%%

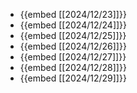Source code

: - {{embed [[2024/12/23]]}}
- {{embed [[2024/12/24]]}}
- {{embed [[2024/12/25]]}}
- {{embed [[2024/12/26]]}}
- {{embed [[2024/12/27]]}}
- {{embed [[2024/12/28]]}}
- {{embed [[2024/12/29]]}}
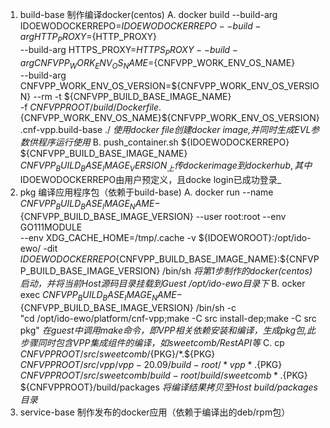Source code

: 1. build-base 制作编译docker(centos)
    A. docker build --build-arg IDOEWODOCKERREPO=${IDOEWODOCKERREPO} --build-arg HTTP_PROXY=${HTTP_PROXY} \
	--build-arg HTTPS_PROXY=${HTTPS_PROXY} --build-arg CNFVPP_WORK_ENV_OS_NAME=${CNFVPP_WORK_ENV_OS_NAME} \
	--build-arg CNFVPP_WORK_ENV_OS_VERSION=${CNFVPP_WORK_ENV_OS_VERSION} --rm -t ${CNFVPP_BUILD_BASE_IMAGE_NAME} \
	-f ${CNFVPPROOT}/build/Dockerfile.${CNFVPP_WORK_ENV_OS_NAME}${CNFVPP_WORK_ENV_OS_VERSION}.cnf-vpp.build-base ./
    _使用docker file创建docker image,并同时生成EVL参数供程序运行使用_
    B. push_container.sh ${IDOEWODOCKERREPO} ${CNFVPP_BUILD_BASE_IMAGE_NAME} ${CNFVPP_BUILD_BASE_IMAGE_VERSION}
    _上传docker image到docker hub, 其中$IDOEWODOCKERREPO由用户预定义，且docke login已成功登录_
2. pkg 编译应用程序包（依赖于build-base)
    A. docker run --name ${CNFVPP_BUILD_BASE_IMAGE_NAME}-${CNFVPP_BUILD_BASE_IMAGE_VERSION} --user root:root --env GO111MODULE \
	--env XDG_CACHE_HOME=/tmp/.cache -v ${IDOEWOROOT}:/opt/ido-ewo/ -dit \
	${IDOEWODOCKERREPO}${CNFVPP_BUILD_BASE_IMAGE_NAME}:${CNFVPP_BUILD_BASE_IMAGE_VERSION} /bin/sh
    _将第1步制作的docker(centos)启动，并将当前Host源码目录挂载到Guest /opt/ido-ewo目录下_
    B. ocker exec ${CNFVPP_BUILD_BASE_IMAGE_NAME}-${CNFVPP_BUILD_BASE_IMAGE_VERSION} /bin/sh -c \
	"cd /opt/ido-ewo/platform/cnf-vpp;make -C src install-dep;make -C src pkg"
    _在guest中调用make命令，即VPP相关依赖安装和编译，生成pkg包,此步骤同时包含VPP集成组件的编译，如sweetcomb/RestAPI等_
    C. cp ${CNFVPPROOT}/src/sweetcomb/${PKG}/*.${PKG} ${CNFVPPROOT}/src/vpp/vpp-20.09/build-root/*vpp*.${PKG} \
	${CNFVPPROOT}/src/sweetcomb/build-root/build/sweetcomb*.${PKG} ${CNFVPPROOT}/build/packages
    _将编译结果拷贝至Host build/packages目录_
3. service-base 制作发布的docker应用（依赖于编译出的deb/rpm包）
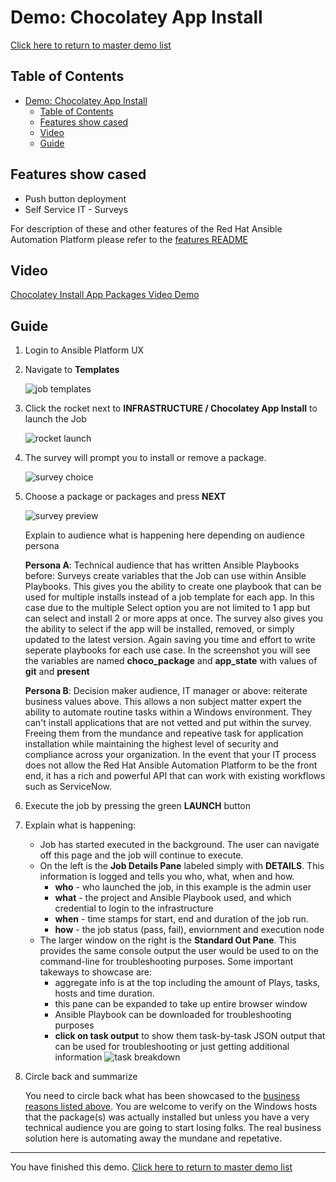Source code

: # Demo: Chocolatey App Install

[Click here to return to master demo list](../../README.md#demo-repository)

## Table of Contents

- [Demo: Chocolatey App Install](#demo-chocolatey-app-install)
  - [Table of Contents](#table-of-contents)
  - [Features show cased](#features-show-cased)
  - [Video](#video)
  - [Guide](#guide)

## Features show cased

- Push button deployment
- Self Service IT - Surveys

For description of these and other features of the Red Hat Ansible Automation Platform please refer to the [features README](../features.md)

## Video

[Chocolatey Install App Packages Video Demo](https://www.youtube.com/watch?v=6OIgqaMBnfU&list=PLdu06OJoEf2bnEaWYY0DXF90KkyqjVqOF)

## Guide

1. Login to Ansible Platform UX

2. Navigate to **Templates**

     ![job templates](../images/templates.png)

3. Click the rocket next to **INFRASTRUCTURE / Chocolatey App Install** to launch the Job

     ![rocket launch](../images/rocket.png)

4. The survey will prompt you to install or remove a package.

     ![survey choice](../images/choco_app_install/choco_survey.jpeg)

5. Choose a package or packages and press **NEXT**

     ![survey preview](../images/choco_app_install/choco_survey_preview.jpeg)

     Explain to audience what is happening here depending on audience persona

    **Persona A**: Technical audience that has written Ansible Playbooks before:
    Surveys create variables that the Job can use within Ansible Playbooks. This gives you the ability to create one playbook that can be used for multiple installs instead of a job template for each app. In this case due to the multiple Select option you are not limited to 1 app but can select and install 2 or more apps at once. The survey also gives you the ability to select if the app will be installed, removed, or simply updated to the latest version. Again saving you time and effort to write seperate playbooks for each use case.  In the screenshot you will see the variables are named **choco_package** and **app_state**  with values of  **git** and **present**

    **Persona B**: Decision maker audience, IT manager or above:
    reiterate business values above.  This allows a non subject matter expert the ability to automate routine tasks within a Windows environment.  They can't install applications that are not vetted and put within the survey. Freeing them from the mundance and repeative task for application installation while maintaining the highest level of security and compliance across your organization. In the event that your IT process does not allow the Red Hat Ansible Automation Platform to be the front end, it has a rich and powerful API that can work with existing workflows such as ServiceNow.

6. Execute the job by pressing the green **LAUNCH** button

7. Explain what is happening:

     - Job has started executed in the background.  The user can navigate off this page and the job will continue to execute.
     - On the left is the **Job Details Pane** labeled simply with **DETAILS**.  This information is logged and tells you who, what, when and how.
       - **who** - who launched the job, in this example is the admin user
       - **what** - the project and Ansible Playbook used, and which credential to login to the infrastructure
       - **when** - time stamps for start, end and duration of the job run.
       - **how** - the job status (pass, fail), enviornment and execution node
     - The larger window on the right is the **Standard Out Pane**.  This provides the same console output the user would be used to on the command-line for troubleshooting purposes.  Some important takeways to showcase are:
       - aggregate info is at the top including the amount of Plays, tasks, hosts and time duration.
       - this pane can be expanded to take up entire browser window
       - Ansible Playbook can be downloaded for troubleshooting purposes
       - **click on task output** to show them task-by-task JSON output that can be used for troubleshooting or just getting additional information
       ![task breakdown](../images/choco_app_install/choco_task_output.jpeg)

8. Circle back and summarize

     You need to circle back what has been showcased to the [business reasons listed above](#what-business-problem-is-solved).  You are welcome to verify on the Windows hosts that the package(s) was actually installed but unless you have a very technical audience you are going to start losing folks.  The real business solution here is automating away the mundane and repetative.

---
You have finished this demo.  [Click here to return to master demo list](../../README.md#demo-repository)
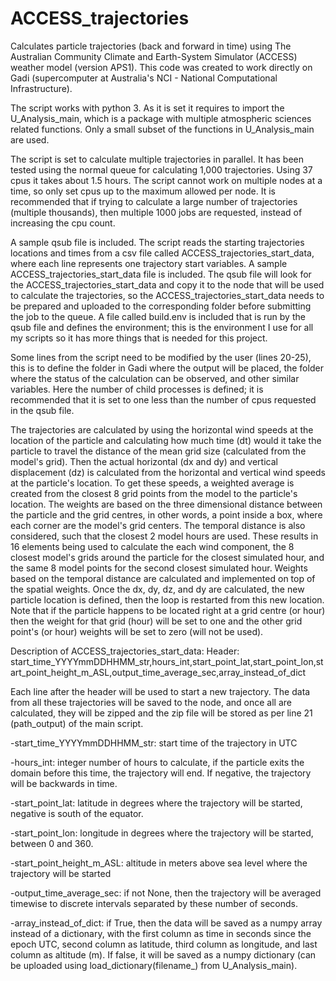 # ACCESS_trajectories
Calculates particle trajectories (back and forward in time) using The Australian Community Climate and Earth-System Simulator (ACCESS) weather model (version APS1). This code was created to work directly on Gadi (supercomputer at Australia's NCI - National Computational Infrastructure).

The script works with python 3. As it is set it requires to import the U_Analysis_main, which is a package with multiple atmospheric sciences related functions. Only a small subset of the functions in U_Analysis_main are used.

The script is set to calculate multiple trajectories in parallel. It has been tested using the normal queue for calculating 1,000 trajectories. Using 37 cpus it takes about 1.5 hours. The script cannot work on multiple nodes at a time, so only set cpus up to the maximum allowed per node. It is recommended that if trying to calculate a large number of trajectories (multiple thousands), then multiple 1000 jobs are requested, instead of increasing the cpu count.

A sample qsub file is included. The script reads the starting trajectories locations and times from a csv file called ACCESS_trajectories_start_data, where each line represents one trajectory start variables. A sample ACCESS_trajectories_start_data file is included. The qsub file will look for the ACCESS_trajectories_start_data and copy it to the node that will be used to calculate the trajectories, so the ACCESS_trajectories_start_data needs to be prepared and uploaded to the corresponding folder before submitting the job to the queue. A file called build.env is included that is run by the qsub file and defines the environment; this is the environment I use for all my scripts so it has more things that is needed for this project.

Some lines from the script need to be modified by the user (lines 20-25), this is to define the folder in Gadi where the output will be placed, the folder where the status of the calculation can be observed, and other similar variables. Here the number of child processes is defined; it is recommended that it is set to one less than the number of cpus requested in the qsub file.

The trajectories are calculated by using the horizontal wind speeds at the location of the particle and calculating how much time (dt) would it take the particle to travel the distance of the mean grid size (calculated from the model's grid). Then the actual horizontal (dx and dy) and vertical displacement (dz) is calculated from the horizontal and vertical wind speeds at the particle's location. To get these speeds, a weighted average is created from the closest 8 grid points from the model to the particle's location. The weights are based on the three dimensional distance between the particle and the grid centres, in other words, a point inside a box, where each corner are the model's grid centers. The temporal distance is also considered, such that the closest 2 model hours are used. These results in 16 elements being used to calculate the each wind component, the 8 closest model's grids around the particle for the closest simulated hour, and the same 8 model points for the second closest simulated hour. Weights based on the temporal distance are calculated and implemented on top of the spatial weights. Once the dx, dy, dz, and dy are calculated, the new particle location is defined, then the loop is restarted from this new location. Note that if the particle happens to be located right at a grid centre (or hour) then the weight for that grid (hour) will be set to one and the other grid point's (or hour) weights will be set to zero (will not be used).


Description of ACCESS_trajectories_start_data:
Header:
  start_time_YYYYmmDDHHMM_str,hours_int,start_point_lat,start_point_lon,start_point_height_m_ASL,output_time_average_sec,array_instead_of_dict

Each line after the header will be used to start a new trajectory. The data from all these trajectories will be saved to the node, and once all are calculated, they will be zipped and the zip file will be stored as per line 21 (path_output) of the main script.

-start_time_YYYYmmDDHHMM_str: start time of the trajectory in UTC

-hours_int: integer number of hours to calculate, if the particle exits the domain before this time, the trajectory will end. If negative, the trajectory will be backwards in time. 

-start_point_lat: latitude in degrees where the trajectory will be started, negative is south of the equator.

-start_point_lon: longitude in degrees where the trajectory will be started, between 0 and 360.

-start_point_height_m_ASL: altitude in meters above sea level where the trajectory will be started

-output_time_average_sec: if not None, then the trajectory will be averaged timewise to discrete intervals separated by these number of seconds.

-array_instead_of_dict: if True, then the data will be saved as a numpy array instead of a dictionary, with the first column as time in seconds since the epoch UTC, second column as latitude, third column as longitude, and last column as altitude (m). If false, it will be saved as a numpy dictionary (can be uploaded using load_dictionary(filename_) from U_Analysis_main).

%%

Set down, exactly as they stand above, the lines starting with the line with "7. Explain what" and going on through the line with "- **who** - who", and no others.

7. Explain what is happening:

     - Job has started executed in the background.  The user can navigate off this page and the job will continue to execute.
     - On the left is the **Job Details Pane** labeled simply with **DETAILS**.  This information is logged and tells you who, what, when and how.
       - **who** - who launched the job, in this example is the admin user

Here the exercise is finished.